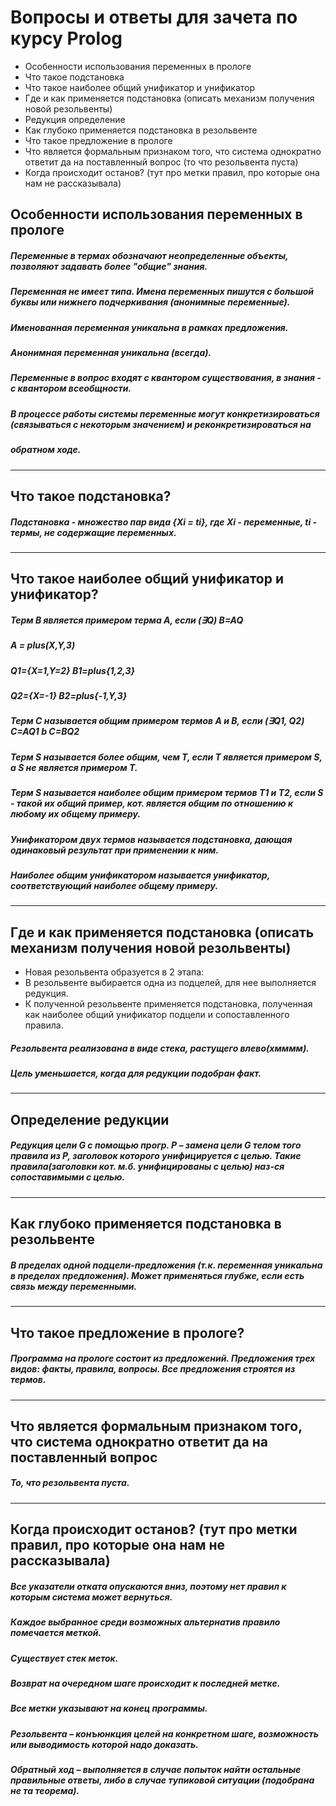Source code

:# Вопросы и ответы для зачета по курсу Prolog
+ Особенности использования переменных в прологе
+ Что такое подстановка
+ Что такое наиболее общий унификатор и унификатор
+ Где и как применяется подстановка (описать механизм получения новой резольвенты)
+ Редукция определение
+ Как глубоко применяется подстановка в резольвенте
+ Что такое предложение в прологе
+ Что является формальным признаком того, что система однократно ответит да на поставленный вопрос (то что резольвента пуста)
+ Когда происходит останов? (тут про метки правил, про которые она нам не рассказывала)

## Особенности использования переменных в прологе

##### Переменные в термах обозначают неопределенные объекты, позволяют задавать более "общие" знания.
##### Переменная не имеет типа. Имена переменных пишутся с большой буквы или нижнего подчеркивания (анонимные переменные).
##### Именованная переменная уникальна в рамках предложения.
##### Анонимная переменная уникальна (всегда).
##### Переменные в вопрос входят с квантором существования, в знания - с квантором всеобщности.
##### В процессе работы системы переменные могут конкретизироваться (связываться с некоторым значением) и реконкретизироваться на 
##### обратном ходе.

---
## Что такое подстановка?

##### Подстановка - множество пар вида {Xi = ti}, где Xi - переменные, ti - термы, не содержащие переменных.
---
## Что такое наиболее общий унификатор и унификатор?
##### Терм В является примером терма А, если (∃Q) B=AQ
##### A = plus(X,Y,3)
##### Q1={X=1,Y=2}	B1=plus{1,2,3}
##### Q2={X=-1}	B2=plus{-1,Y,3}

##### Терм С называется общим примером термов А и В, если (∃Q1, Q2) C=AQ1 b C=BQ2

##### Терм S называется более общим, чем Т, если Т является примером S, а S не является примером Т.
#####  Терм S называется наиболее общим примером термов Т1 и Т2, если S - такой их общий пример, кот. является общим по отношению к любому их общему примеру.

##### *Унификатором* двух термов называется подстановка, дающая одинаковый результат при применении к ним.
##### *Наиболее общим унификатором* называется унификатор, соответствующий наиболее общему примеру.
---
##  Где и как применяется подстановка (описать механизм получения новой резольвенты)

*  Новая резольвента образуется в 2 этапа:
 * В резольвенте выбирается одна из подцелей, для нее выполняется редукция.
 *	К полученной резольвенте применяется подстановка, полученная как наиболее общий унификатор подцели и сопоставленного правила.
##### Резольвента реализована в виде стека, растущего влево(хмммм).
##### Цель уменьшается, когда для редукции подобран факт.
---
##  Определение редукции

##### Редукция цели G с помощью прогр. Р – замена цели G телом того правила из Р, заголовок которого унифицируется с целью. Такие правила(заголовки кот. м.б. унифицированы с целью) наз-ся сопоставимыми с целью.
---

##  Как глубоко применяется подстановка в резольвенте

##### В пределах одной подцели-предложения (т.к. переменная уникальна в пределах предложения). Может применяться глубже, если есть связь между переменными.
---

##  Что такое предложение в прологе?

##### Программа на прологе состоит из предложений. Предложения трех видов: факты, правила, вопросы. Все предложения строятся из термов.
---

##  Что является формальным признаком того, что система однократно ответит да на поставленный вопрос 

##### То, что резольвента пуста.
---

##  Когда происходит останов? (тут про метки правил, про которые она нам не рассказывала)

##### Все указатели отката опускаются вниз, поэтому нет правил к которым система может вернуться.
##### Каждое выбранное среди возможных альтернатив правило помечается меткой. 
##### Существует стек меток. 
##### Возврат на очередном шаге происходит к последней метке.
##### Все метки указывают на конец программы.
##### Резольвента – конъюнкция целей на конкретном шаге, возможность или выводимость которой надо доказать.
##### Обратный ход – выполняется в случае попыток найти остальные правильные ответы, либо в случае тупиковой ситуации (подобрана не та теорема).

____________

▶ **Exercise directions**
What is needed is an exact copy of the entries above, with no images in it.

▶ **Solution for this task**
Source code

:# Вопросы и ответы для зачета по курсу Prolog
+ Особенности использования переменных в прологе
+ Что такое подстановка
+ Что такое наиболее общий унификатор и унификатор
+ Где и как применяется подстановка (описать механизм получения новой резольвенты)
+ Редукция определение
+ Как глубоко применяется подстановка в резольвенте
+ Что такое предложение в прологе
+ Что является формальным признаком того, что система однократно ответит да на поставленный вопрос (то что резольвента пуста)
+ Когда происходит останов? (тут про метки правил, про которые она нам не рассказывала)

## Особенности использования переменных в прологе

##### Переменные в термах обозначают неопределенные объекты, позволяют задавать более "общие" знания.
##### Переменная не имеет типа. Имена переменных пишутся с большой буквы или нижнего подчеркивания (анонимные переменные).
##### Именованная переменная уникальна в рамках предложения.
##### Анонимная переменная уникальна (всегда).
##### Переменные в вопрос входят с квантором существования, в знания - с квантором всеобщности.
##### В процессе работы системы переменные могут конкретизироваться (связываться с некоторым значением) и реконкретизироваться на 
##### обратном ходе.

---
## Что такое подстановка?

##### Подстановка - множество пар вида {Xi = ti}, где Xi - переменные, ti - термы, не содержащие переменных.
---
## Что такое наиболее общий унификатор и унификатор?
##### Терм В является примером терма А, если (∃Q) B=AQ
##### A = plus(X,Y,3)
##### Q1={X=1,Y=2}	B1=plus{1,2,3}
##### Q2={X=-1}	B2=plus{-1,Y,3}

##### Терм С называется общим примером термов А и В, если (∃Q1, Q2) C=AQ1 b C=BQ2

##### Терм S называется более общим, чем Т, если Т является примером S, а S не является примером Т.
#####  Терм S называется наиболее общим примером термов Т1 и Т2, если S - такой их общий пример, кот. является общим по отношению к любому их общему примеру.

##### *Унификатором* двух термов называется подстановка, дающая одинаковый результат при применении к ним.
##### *Наиболее общим унификатором* называется унификатор, соответствующий наиболее общему примеру.
---
##  Где и как применяется подстановка (описать механизм получения новой резольвенты)

*  Новая резольвента образуется в 2 этапа:
 * В резольвенте выбирается одна из подцелей, для нее выполняется редукция.
 *	К полученной резольвенте применяется подстановка, полученная как наиболее общий унификатор подцели и сопоставленного правила.
##### Резольвента реализована в виде стека, растущего влево(хмммм).
##### Цель уменьшается, когда для редукции подобран факт.
---
##  Определение редукции

##### Редукция цели G с помощью прогр. Р – замена цели G телом того правила из Р, заголовок которого унифицируется с целью. Такие правила(заголовки кот. м.б. унифицированы с целью) наз-ся сопоставимыми с целью.
---

##  Как глубоко применяется подстановка в резольвенте

##### В пределах одной подцели-предложения (т.к. переменная уникальна в пределах предложения). Может применяться глубже, если есть связь между переменными.
---

##  Что такое предложение в прологе?

##### Программа на прологе состоит из предложений. Предложения трех видов: факты, правила, вопросы. Все предложения строятся из термов.
---

##  Что является формальным признаком того, что система однократно ответит да на поставленный вопрос 

##### То, что резольвента пуста.
---

##  Когда происходит останов? (тут про метки правил, про которые она нам не рассказывала)

##### Все указатели отката опускаются вниз, поэтому нет правил к которым система может вернуться.
##### Каждое выбранное среди возможных альтернатив правило помечается меткой. 
##### Существует стек меток. 
##### Возврат на очередном шаге происходит к последней метке.
##### Все метки указывают на конец программы.
##### Резольвента – конъюнкция целей на конкретном шаге, возможность или выводимость которой надо доказать.
##### Обратный ход – выполняется в случае попыток найти остальные правильные ответы, либо в случае тупиковой ситуации (подобрана не та теорема).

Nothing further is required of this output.